RORγ-Expressing Th17 Cells Induce Murine Chronic Intestinal Inflammation via Redundant Effects of IL-17A and IL-17F

Background and Aims: IL-17-producing CD4(+) Thelper cells (Th17) contribute to chronic autoimmune inflammation in the brain, and levels of Th17-derived cytokines increase in patients with colitis, suggesting a role in pathogenesis. We analyzed the roles of Th17 cells and the transcription factor retinoic acid receptor-related organ receptor (ROR)gamma, which regulates Th17 differentiation, in chronic intestinal inflammation. Methods: Using an adoptive transfer model of colitis, we compared the colitogenic potential of wildtype, interleukin-17A (IL-17A)-, IL-17F-, IL-22-, and ROR gamma-deficient CD4(+)CD25(-) T cells in RAG1-null mice.
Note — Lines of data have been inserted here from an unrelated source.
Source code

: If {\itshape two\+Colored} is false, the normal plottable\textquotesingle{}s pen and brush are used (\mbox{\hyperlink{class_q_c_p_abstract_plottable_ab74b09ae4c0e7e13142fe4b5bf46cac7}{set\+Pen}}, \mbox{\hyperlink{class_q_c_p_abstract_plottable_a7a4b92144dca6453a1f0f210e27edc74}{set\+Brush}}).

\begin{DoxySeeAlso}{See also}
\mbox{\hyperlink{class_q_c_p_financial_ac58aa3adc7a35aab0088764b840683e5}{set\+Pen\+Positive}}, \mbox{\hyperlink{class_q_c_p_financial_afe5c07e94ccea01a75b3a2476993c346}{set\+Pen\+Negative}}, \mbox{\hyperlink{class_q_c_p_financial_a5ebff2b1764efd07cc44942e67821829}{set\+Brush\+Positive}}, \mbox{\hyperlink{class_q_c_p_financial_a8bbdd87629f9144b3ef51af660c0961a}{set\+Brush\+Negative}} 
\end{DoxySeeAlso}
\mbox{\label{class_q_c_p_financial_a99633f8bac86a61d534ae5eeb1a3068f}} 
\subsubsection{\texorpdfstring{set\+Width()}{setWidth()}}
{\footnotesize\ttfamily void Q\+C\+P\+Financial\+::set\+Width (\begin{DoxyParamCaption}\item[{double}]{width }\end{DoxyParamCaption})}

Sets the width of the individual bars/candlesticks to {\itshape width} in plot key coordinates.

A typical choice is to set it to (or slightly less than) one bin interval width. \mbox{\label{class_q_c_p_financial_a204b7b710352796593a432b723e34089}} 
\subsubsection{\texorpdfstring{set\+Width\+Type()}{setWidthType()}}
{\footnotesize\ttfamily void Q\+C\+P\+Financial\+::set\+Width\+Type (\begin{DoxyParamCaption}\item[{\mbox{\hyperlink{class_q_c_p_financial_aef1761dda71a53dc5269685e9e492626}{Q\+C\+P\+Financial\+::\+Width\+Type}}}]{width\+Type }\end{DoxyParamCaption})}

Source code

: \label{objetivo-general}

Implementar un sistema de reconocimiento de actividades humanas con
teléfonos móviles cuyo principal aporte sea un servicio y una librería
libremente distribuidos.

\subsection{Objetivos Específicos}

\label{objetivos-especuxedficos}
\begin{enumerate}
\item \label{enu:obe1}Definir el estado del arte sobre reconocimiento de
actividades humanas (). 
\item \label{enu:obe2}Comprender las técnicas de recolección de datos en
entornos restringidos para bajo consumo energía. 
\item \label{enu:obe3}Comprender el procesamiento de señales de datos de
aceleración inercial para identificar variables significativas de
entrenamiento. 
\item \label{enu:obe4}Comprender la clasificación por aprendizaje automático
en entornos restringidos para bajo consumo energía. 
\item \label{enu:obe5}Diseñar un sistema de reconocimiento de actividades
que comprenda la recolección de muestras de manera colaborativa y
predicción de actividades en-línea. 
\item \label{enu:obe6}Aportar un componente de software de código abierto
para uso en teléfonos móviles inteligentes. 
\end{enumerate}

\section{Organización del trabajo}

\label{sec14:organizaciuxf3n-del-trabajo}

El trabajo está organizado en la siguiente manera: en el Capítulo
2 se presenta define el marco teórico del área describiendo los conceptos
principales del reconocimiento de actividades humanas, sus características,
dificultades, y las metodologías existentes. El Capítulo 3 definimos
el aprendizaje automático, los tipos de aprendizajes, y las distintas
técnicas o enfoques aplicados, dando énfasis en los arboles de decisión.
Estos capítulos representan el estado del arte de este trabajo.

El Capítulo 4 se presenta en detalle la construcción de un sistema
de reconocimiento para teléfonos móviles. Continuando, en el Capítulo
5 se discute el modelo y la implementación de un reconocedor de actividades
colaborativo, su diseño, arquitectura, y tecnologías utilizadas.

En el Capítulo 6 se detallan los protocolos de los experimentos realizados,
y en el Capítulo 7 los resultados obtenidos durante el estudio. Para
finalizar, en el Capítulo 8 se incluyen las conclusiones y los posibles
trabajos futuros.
Results: Adoptive transfer of IL-17A-, IL-17F-, or IL-22-deficient T lymphocytes into RAG1-null mice caused severe colitis that was indistinguishable from that caused by wild-type cells. In contrast, transfer of ROR gamma-null T cells failed to increase mucosal IL-17 cytokine levels and did not induce colitis. Treatment with IL-17A was able to restore colitis after transfer of ROR gamma-null T cells, indicating a crucial role for Th17 cells in pathogenesis. Treatment of RAG1 mice that received IL-17F-null (but not wild-type) T cells with a neutralizing anti-IL-17A antibody significantly suppressed disease, indicating redundant biological effects of IL-17A and IL-17F. Conclusions., We have identified a crucial role of ROR gamma-expressing Th17 cells in chronic intestinal inflammation. ROR gamma controls IL-17A and IL-17F production, and these cytokines have a redundant but highly pathogenic role in gut inflammation. Reagents that target ROR gamma or a combination of anti-IL-17A and anti-IL-17F might be developed as therapeutics for chronic colitis.